Whether you’re new to the company, or new to that role, you have a relatively limited window of opportunity to make the right impression, and to deliver a meaningful start. So, if you’re not an eccentric but hugely successful billionaire like Musk, who made his entrance carrying a sink to help the news ‘sink in’ that he was now ‘Chief Twit’, and you’re operating in an SME, what can you do to start out on the right foot?

First impressions count

As a leader, whether a team leader or whole company leader, like it or not people will scrutinise your every move, comment, interaction and even what you don’t do. If you’re new to the company, they will be looking for clues about what to expect and what they’ll be ‘dealing with’ going forward. If you’ve made the step up in your existing company they will want to know if the ‘old you’ will survive, or whether they’ll have to get used to a different version of you, and how you will navigate the balancing act of going from being one of the team to leading the team.

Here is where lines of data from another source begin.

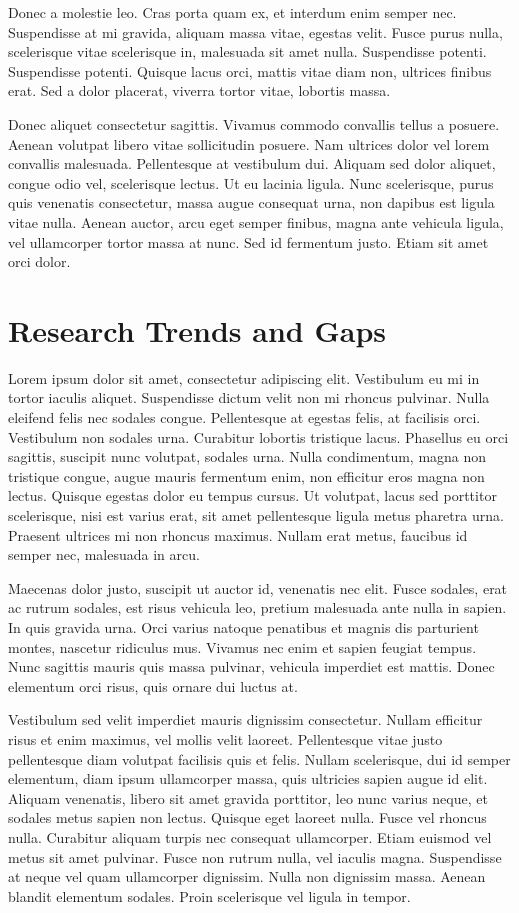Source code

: Donec a molestie leo. Cras porta quam ex, et interdum enim semper nec. Suspendisse at mi gravida, aliquam massa vitae, egestas velit. Fusce purus nulla, scelerisque vitae scelerisque in, malesuada sit amet nulla. Suspendisse potenti. Suspendisse potenti. Quisque lacus orci, mattis vitae diam non, ultrices finibus erat. Sed a dolor placerat, viverra tortor vitae, lobortis massa.

Donec aliquet consectetur sagittis. Vivamus commodo convallis tellus a posuere. Aenean volutpat libero vitae sollicitudin posuere. Nam ultrices dolor vel lorem convallis malesuada. Pellentesque at vestibulum dui. Aliquam sed dolor aliquet, congue odio vel, scelerisque lectus. Ut eu lacinia ligula. Nunc scelerisque, purus quis venenatis consectetur, massa augue consequat urna, non dapibus est ligula vitae nulla. Aenean auctor, arcu eget semper finibus, magna ante vehicula ligula, vel ullamcorper tortor massa at nunc. Sed id fermentum justo. Etiam sit amet orci dolor.



\section{Research Trends and Gaps}
\label{chap:LitGaps}
Lorem ipsum dolor sit amet, consectetur adipiscing elit. Vestibulum eu mi in tortor iaculis aliquet. Suspendisse dictum velit non mi rhoncus pulvinar. Nulla eleifend felis nec sodales congue. Pellentesque at egestas felis, at facilisis orci. Vestibulum non sodales urna. Curabitur lobortis tristique lacus. Phasellus eu orci sagittis, suscipit nunc volutpat, sodales urna. Nulla condimentum, magna non tristique congue, augue mauris fermentum enim, non efficitur eros magna non lectus. Quisque egestas dolor eu tempus cursus. Ut volutpat, lacus sed porttitor scelerisque, nisi est varius erat, sit amet pellentesque ligula metus pharetra urna. Praesent ultrices mi non rhoncus maximus. Nullam erat metus, faucibus id semper nec, malesuada in arcu.

Maecenas dolor justo, suscipit ut auctor id, venenatis nec elit. Fusce sodales, erat ac rutrum sodales, est risus vehicula leo, pretium malesuada ante nulla in sapien. In quis gravida urna. Orci varius natoque penatibus et magnis dis parturient montes, nascetur ridiculus mus. Vivamus nec enim et sapien feugiat tempus. Nunc sagittis mauris quis massa pulvinar, vehicula imperdiet est mattis. Donec elementum orci risus, quis ornare dui luctus at.

Vestibulum sed velit imperdiet mauris dignissim consectetur. Nullam efficitur risus et enim maximus, vel mollis velit laoreet. Pellentesque vitae justo pellentesque diam volutpat facilisis quis et felis. Nullam scelerisque, dui id semper elementum, diam ipsum ullamcorper massa, quis ultricies sapien augue id elit. Aliquam venenatis, libero sit amet gravida porttitor, leo nunc varius neque, et sodales metus sapien non lectus. Quisque eget laoreet nulla. Fusce vel rhoncus nulla. Curabitur aliquam turpis nec consequat ullamcorper. Etiam euismod vel metus sit amet pulvinar. Fusce non rutrum nulla, vel iaculis magna. Suspendisse at neque vel quam ullamcorper dignissim. Nulla non dignissim massa. Aenean blandit elementum sodales. Proin scelerisque vel ligula in tempor.


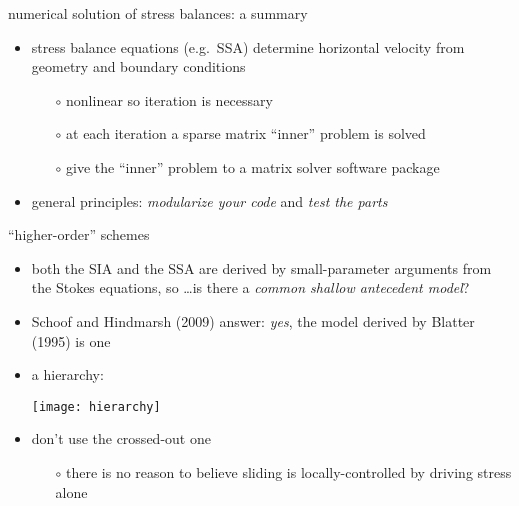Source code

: \begin{frame}{numerical solution of stress balances: a summary}

\begin{itemize}
\item stress balance equations (e.g.~SSA) determine horizontal velocity from geometry and boundary conditions
  \begin{itemize}
  \item[$\circ$] nonlinear so iteration is necessary
  \item[$\circ$] at each iteration a sparse matrix ``inner'' problem is solved
  \item[$\circ$] give the ``inner'' problem to a matrix solver software package
  \end{itemize}

\bigskip
\item general principles: \emph{modularize your code} and \emph{test the parts}
\end{itemize}
\end{frame}


\begin{frame}{``higher-order'' schemes}

\begin{itemize}
\item both the SIA and the SSA are derived by small-parameter arguments from the Stokes equations, so \dots is there a \emph{common shallow antecedent model}?
\item Schoof and Hindmarsh (2009) answer:  \emph{yes}, the model derived by Blatter (1995) is one
\item a hierarchy:
\begin{center}
\texttt{[image: hierarchy]}
\end{center}
\item don't use the crossed-out one
  \begin{itemize}
  \item[$\circ$] there is no reason to believe sliding is locally-controlled by driving stress alone
  \end{itemize}
\end{itemize}
\end{frame}


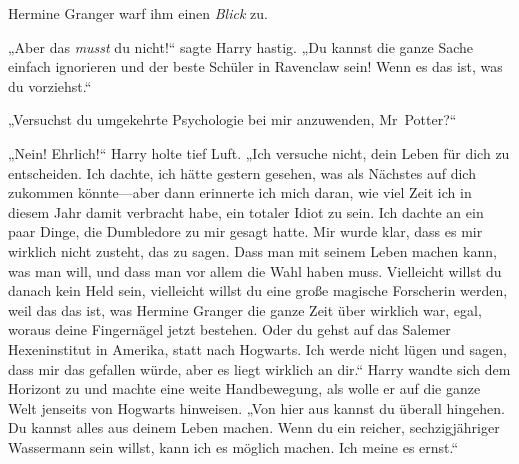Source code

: Hermine Granger warf ihm einen \emph{Blick} zu.

„Aber das \emph{musst} du nicht!“ sagte Harry hastig. „Du kannst die ganze Sache einfach ignorieren und der beste Schüler in Ravenclaw sein! Wenn es das ist, was du vorziehst.“

„Versuchst du umgekehrte Psychologie bei mir anzuwenden, Mr~Potter?“

„Nein! Ehrlich!“ Harry holte tief Luft. „Ich versuche nicht, dein Leben für dich zu entscheiden. Ich dachte, ich hätte gestern gesehen, was als Nächstes auf dich zukommen könnte—aber dann erinnerte ich mich daran, wie viel Zeit ich in diesem Jahr damit verbracht habe, ein totaler Idiot zu sein. Ich dachte an ein paar Dinge, die Dumbledore zu mir gesagt hatte. Mir wurde klar, dass es mir wirklich nicht zusteht, das zu sagen. Dass man mit seinem Leben machen kann, was man will, und dass man vor allem die Wahl haben muss. Vielleicht willst du danach kein Held sein, vielleicht willst du eine große magische Forscherin werden, weil das das ist, was Hermine Granger die ganze Zeit über wirklich war, egal, woraus deine Fingernägel jetzt bestehen. Oder du gehst auf das Salemer Hexeninstitut in Amerika, statt nach Hogwarts. Ich werde nicht lügen und sagen, dass mir das gefallen würde, aber es liegt wirklich an dir.“ Harry wandte sich dem Horizont zu und machte eine weite Handbewegung, als wolle er auf die ganze Welt jenseits von Hogwarts hinweisen. „Von hier aus kannst du überall hingehen. Du kannst alles aus deinem Leben machen. Wenn du ein reicher, sechzigjähriger Wassermann sein willst, kann ich es möglich machen. Ich meine es ernst.“

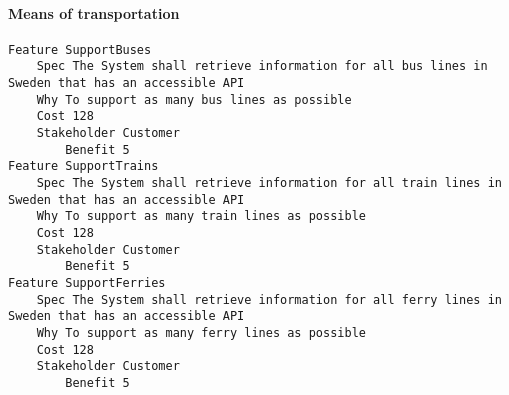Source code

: 				
			 \paragraph{Means of transportation}


\begin{lstlisting}
Feature SupportBuses
	Spec The System shall retrieve information for all bus lines in Sweden that has an accessible API
	Why To support as many bus lines as possible
	Cost 128
	Stakeholder Customer
		Benefit 5
Feature SupportTrains
	Spec The System shall retrieve information for all train lines in Sweden that has an accessible API
	Why To support as many train lines as possible
	Cost 128
	Stakeholder Customer
		Benefit 5
Feature SupportFerries
	Spec The System shall retrieve information for all ferry lines in Sweden that has an accessible API
	Why To support as many ferry lines as possible
	Cost 128
	Stakeholder Customer
		Benefit 5

\end{lstlisting}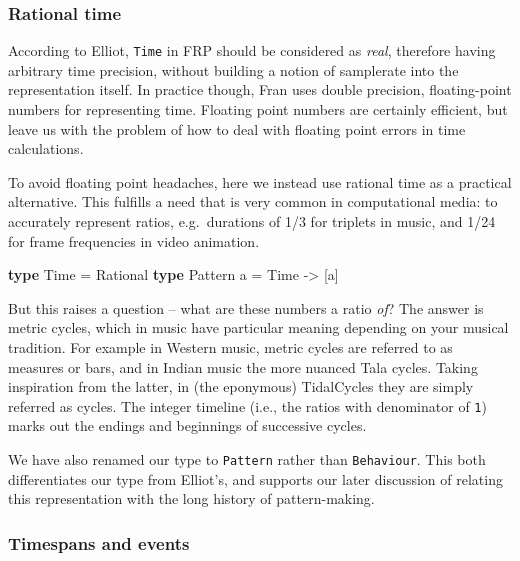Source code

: \documentclass[
]{article}
\newenvironment{Shaded}{}{}
\newcommand{\DataTypeTok}[1]{\textcolor[rgb]{0.56,0.13,0.00}{#1}}
\newcommand{\KeywordTok}[1]{\textcolor[rgb]{0.00,0.44,0.13}{\textbf{#1}}}
\newcommand{\NormalTok}[1]{#1}
\newcommand{\OtherTok}[1]{\textcolor[rgb]{0.00,0.44,0.13}{#1}}
\begin{document}
\subsubsection{Rational time}\label{rational-time}

According to Elliot, \texttt{Time} in FRP should be considered as
\emph{real}, therefore having arbitrary time precision, without building
a notion of samplerate into the representation itself. In practice
though, Fran uses double precision, floating-point numbers for
representing time. Floating point numbers are certainly efficient, but
leave us with the problem of how to deal with floating point errors in
time calculations.

To avoid floating point headaches, here we instead use rational time as
a practical alternative. This fulfills a need that is very common in
computational media: to accurately represent ratios, e.g.~durations of
1/3 for triplets in music, and 1/24 for frame frequencies in video
animation.

\begin{Shaded}
\begin{Highlighting}[]
\KeywordTok{type} \DataTypeTok{Time} \OtherTok{=} \DataTypeTok{Rational}
\KeywordTok{type} \DataTypeTok{Pattern}\NormalTok{ a }\OtherTok{=} \DataTypeTok{Time} \OtherTok{{-}\textgreater{}}\NormalTok{ [a]}
\end{Highlighting}
\end{Shaded}

But this raises a question -- what are these numbers a ratio \emph{of}?
The answer is metric cycles, which in music have particular meaning
depending on your musical tradition. For example in Western music,
metric cycles are referred to as measures or bars, and in Indian music
the more nuanced Tala cycles. Taking inspiration from the latter, in
(the eponymous) TidalCycles they are simply referred as cycles. The
integer timeline (i.e., the ratios with denominator of \texttt{1}) marks
out the endings and beginnings of successive cycles.

We have also renamed our type to \texttt{Pattern} rather than
\texttt{Behaviour}. This both differentiates our type from Elliot's, and
supports our later discussion of relating this representation with the
long history of pattern-making.

\subsubsection{Timespans and events}\label{timespans-and-events}
\end{document}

So, think hard about what you will do on your first day, in your first week, your first months? Who and what you prioritise will send a message, so it’s important to get the message right.

Suspend assumptions and spend time with people – lots of people

It’s natural to have a view or make assumptions, we all do. Whether you’re new to the company or have been promoted from within, you’ve probably, sometimes subconsciously, built a picture of ‘how things are’, and even maybe ‘how they need to be’ at the company. You might be right, but you’re unlikely to have the full picture.

Test your assumptions, talk to people, meet as many people as possible to get a broader perspective and don’t limit it to the ‘usual suspects’. Meeting people from all departments, working at all levels, long serving and newer hires, will give you insights that management information and senior management meetings might not. Asking questions such as “what’s one simple thing we could do to improve x?” or “if you were me, what would you focus on first?” can not only provide useful insight and ideas, but also shows people you care about their views and value their input. It also starts to build a relationship and trust, important for getting buy-in for any future changes you might want to make.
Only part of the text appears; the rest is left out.